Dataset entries
--
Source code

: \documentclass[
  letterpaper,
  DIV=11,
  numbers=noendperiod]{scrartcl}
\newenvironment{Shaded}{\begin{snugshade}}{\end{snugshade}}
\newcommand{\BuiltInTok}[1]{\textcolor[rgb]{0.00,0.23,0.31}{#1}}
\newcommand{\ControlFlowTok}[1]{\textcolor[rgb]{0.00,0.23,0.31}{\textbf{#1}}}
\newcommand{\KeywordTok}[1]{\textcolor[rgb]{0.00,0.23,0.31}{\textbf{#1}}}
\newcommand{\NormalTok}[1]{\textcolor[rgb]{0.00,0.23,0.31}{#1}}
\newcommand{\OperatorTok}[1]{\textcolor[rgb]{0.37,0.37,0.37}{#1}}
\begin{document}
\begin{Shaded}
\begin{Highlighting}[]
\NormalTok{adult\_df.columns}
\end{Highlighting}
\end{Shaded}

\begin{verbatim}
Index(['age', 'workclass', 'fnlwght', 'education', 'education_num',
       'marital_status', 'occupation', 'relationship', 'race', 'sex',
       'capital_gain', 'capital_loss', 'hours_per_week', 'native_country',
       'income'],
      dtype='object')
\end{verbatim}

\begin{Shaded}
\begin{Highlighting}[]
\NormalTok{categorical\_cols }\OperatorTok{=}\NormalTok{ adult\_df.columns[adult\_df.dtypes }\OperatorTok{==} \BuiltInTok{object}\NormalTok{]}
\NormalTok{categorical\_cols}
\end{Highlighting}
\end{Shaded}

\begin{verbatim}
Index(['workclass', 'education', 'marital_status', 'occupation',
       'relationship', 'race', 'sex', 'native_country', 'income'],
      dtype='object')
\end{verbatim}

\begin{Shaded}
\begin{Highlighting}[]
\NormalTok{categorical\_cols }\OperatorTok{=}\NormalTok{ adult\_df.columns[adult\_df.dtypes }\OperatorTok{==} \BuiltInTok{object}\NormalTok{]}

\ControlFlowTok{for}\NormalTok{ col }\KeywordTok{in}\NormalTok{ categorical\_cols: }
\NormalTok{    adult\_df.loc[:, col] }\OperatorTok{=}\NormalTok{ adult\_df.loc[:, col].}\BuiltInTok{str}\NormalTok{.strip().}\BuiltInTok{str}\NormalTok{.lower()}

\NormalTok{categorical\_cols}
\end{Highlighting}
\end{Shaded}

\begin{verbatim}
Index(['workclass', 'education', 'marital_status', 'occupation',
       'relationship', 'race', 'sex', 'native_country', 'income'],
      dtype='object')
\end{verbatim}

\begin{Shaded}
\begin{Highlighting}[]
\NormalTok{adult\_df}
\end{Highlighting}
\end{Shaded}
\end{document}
--
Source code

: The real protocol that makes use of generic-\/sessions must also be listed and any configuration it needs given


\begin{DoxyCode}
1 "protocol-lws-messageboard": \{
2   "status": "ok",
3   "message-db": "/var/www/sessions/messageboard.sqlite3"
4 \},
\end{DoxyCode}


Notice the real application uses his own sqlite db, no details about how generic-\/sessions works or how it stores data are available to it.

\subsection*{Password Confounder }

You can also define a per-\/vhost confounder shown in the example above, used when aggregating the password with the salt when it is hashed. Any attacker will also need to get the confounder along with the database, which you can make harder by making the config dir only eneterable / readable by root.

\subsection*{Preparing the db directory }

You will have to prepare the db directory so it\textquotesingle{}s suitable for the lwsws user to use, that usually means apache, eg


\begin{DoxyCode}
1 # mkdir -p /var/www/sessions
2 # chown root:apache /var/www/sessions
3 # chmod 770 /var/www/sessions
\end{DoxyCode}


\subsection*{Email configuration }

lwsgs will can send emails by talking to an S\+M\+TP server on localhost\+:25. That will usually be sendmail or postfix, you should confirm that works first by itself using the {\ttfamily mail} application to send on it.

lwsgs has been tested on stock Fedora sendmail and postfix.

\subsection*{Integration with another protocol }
--
* Task item: Answer with a single number: the count of lines in the entries that hold the word "ControlFlowTok".

* Answer: 2